President Clinton personally approved the plan to help equip and train the police last year. It is the principal focus of the Administration’s policy not to abandon Somalia after the troops are gone. Clinton’s advisers argued strenuously and successfully for more than a year on Capitol Hill to win a series of congressional waivers to allow the project despite a 1974 law barring the U.S. government from creating or arming police or para military forces abroad.

The Administration’s plan calls for the United Nations to coordinate and command the force and to administer $20 million in cash donations from other countries to reconstruct an entire 10,000-man national police force from top to bottom. A police academy, a communications system, a criminal code and, eventually, a court system will be included.

The project calls for the first policemen armed with the new U.S. weaponry to hit the streets next Friday, the day after the original date Clinton set for the withdrawal of the last U.S. soldier from Somalia.

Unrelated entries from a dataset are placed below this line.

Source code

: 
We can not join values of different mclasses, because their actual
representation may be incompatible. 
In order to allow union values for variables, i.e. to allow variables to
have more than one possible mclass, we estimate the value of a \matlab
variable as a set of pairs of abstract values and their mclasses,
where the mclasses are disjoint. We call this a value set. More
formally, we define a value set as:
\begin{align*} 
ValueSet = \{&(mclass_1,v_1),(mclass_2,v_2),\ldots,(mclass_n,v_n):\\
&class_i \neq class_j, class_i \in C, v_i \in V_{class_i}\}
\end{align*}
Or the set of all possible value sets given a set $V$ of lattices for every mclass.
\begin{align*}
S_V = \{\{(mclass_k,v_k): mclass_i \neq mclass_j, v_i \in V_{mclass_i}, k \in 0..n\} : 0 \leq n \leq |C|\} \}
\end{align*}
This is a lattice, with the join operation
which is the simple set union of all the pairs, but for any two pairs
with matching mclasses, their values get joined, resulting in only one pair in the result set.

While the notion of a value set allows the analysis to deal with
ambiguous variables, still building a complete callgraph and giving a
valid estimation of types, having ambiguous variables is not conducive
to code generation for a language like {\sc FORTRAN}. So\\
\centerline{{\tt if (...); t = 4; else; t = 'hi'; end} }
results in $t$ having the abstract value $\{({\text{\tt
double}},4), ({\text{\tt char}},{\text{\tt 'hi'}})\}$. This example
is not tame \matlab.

There are a few remotely similar precedents. The FBI’s David Kriskovich, director of the Justice Department’s International Criminal Investigative Training and Assistance Program and leader of the training team in Mogadishu, said he joined in a similar police-reconstruction program in Panama City after the U.S. military assault to arrest former dictator Manuel Noriega.

“But the uniqueness here is there’s no government,” Kriskovich said, adding that the most frequently asked question by Congress during his and other Administration officials’ testimony endorsing the plan was, “How can you have a police force without a government?”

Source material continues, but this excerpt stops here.